◆ Activity: Write the records out again without change. Leave the pictures behind.

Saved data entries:
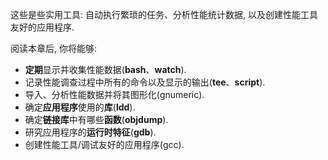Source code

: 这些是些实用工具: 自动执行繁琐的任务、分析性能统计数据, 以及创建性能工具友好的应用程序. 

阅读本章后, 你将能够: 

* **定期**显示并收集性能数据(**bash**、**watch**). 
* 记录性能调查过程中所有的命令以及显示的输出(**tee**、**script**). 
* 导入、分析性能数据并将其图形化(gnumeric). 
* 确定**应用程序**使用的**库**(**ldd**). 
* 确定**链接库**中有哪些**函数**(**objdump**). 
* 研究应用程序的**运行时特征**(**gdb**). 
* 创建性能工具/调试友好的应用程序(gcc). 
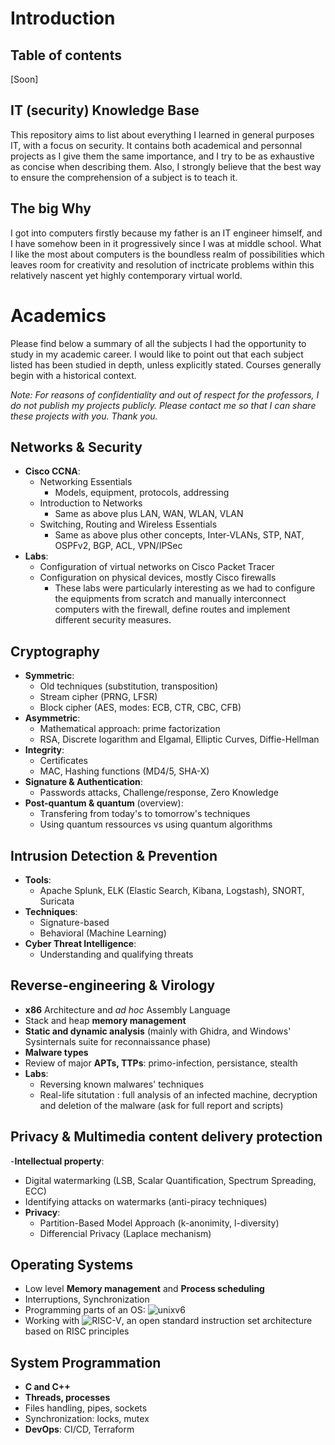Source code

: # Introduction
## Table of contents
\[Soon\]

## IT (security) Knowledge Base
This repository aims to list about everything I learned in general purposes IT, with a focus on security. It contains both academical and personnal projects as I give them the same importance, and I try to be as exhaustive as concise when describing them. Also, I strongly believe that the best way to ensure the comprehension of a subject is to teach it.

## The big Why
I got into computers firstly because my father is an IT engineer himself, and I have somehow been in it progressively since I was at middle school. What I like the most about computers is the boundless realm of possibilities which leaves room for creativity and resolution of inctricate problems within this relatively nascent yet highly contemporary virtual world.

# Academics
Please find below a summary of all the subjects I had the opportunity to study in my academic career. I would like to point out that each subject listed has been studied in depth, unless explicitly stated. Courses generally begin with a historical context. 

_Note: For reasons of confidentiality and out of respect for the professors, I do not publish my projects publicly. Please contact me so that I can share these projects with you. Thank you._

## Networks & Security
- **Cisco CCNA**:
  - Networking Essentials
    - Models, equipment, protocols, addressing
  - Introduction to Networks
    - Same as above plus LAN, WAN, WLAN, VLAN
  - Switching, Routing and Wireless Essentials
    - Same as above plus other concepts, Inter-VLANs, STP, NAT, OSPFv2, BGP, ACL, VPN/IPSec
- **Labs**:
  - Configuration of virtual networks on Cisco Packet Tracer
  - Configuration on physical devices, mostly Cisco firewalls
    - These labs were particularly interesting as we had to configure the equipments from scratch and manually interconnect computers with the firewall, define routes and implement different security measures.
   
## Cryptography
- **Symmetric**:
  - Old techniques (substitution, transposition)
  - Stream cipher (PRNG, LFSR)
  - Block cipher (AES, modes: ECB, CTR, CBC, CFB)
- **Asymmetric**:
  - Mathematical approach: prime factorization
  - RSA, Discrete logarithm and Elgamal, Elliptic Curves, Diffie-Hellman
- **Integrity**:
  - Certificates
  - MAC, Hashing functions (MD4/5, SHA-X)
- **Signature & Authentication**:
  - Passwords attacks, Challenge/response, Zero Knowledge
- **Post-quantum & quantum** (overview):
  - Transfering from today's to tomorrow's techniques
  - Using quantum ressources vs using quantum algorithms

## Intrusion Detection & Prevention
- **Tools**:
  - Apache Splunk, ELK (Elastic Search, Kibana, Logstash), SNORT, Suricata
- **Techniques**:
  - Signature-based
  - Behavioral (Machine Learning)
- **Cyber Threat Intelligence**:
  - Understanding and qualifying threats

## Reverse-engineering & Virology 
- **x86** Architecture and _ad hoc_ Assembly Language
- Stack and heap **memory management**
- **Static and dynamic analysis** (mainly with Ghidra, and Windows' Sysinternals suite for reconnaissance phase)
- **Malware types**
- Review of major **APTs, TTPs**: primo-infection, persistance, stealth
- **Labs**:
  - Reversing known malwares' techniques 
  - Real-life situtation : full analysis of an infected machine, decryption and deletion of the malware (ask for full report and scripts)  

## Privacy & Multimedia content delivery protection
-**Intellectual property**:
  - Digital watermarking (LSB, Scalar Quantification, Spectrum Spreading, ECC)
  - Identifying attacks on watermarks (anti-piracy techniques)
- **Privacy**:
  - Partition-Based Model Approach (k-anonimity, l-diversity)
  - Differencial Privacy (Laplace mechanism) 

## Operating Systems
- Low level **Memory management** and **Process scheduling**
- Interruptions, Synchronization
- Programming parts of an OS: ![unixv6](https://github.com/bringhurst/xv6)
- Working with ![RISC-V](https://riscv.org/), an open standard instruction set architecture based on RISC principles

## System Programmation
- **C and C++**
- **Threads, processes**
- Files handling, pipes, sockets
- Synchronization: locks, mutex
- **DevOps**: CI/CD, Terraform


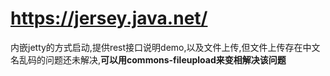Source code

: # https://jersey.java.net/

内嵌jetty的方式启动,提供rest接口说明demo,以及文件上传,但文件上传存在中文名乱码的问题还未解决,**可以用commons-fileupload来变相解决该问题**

◆ Solution:
Source code

: 这些是些实用工具: 自动执行繁琐的任务、分析性能统计数据, 以及创建性能工具友好的应用程序. 

阅读本章后, 你将能够: 

* **定期**显示并收集性能数据(**bash**、**watch**). 
* 记录性能调查过程中所有的命令以及显示的输出(**tee**、**script**). 
* 导入、分析性能数据并将其图形化(gnumeric). 
* 确定**应用程序**使用的**库**(**ldd**). 
* 确定**链接库**中有哪些**函数**(**objdump**). 
* 研究应用程序的**运行时特征**(**gdb**). 
* 创建性能工具/调试友好的应用程序(gcc). 
Source code

: # Introduction
## Table of contents
\[Soon\]

## IT (security) Knowledge Base
This repository aims to list about everything I learned in general purposes IT, with a focus on security. It contains both academical and personnal projects as I give them the same importance, and I try to be as exhaustive as concise when describing them. Also, I strongly believe that the best way to ensure the comprehension of a subject is to teach it.

## The big Why
I got into computers firstly because my father is an IT engineer himself, and I have somehow been in it progressively since I was at middle school. What I like the most about computers is the boundless realm of possibilities which leaves room for creativity and resolution of inctricate problems within this relatively nascent yet highly contemporary virtual world.

# Academics
Please find below a summary of all the subjects I had the opportunity to study in my academic career. I would like to point out that each subject listed has been studied in depth, unless explicitly stated. Courses generally begin with a historical context. 

_Note: For reasons of confidentiality and out of respect for the professors, I do not publish my projects publicly. Please contact me so that I can share these projects with you. Thank you._

## Networks & Security
- **Cisco CCNA**:
  - Networking Essentials
    - Models, equipment, protocols, addressing
  - Introduction to Networks
    - Same as above plus LAN, WAN, WLAN, VLAN
  - Switching, Routing and Wireless Essentials
    - Same as above plus other concepts, Inter-VLANs, STP, NAT, OSPFv2, BGP, ACL, VPN/IPSec
- **Labs**:
  - Configuration of virtual networks on Cisco Packet Tracer
  - Configuration on physical devices, mostly Cisco firewalls
    - These labs were particularly interesting as we had to configure the equipments from scratch and manually interconnect computers with the firewall, define routes and implement different security measures.
   
## Cryptography
- **Symmetric**:
  - Old techniques (substitution, transposition)
  - Stream cipher (PRNG, LFSR)
  - Block cipher (AES, modes: ECB, CTR, CBC, CFB)
- **Asymmetric**:
  - Mathematical approach: prime factorization
  - RSA, Discrete logarithm and Elgamal, Elliptic Curves, Diffie-Hellman
- **Integrity**:
  - Certificates
  - MAC, Hashing functions (MD4/5, SHA-X)
- **Signature & Authentication**:
  - Passwords attacks, Challenge/response, Zero Knowledge
- **Post-quantum & quantum** (overview):
  - Transfering from today's to tomorrow's techniques
  - Using quantum ressources vs using quantum algorithms

## Intrusion Detection & Prevention
- **Tools**:
  - Apache Splunk, ELK (Elastic Search, Kibana, Logstash), SNORT, Suricata
- **Techniques**:
  - Signature-based
  - Behavioral (Machine Learning)
- **Cyber Threat Intelligence**:
  - Understanding and qualifying threats

## Reverse-engineering & Virology 
- **x86** Architecture and _ad hoc_ Assembly Language
- Stack and heap **memory management**
- **Static and dynamic analysis** (mainly with Ghidra, and Windows' Sysinternals suite for reconnaissance phase)
- **Malware types**
- Review of major **APTs, TTPs**: primo-infection, persistance, stealth
- **Labs**:
  - Reversing known malwares' techniques 
  - Real-life situtation : full analysis of an infected machine, decryption and deletion of the malware (ask for full report and scripts)  

## Privacy & Multimedia content delivery protection
-**Intellectual property**:
  - Digital watermarking (LSB, Scalar Quantification, Spectrum Spreading, ECC)
  - Identifying attacks on watermarks (anti-piracy techniques)
- **Privacy**:
  - Partition-Based Model Approach (k-anonimity, l-diversity)
  - Differencial Privacy (Laplace mechanism) 

## Operating Systems
- Low level **Memory management** and **Process scheduling**
- Interruptions, Synchronization
- Programming parts of an OS: ![unixv6](https://github.com/bringhurst/xv6)
- Working with ![RISC-V](https://riscv.org/), an open standard instruction set architecture based on RISC principles

## System Programmation
- **C and C++**
- **Threads, processes**
- Files handling, pipes, sockets
- Synchronization: locks, mutex
- **DevOps**: CI/CD, Terraform


Source code

: # https://jersey.java.net/

内嵌jetty的方式启动,提供rest接口说明demo,以及文件上传,但文件上传存在中文名乱码的问题还未解决,**可以用commons-fileupload来变相解决该问题**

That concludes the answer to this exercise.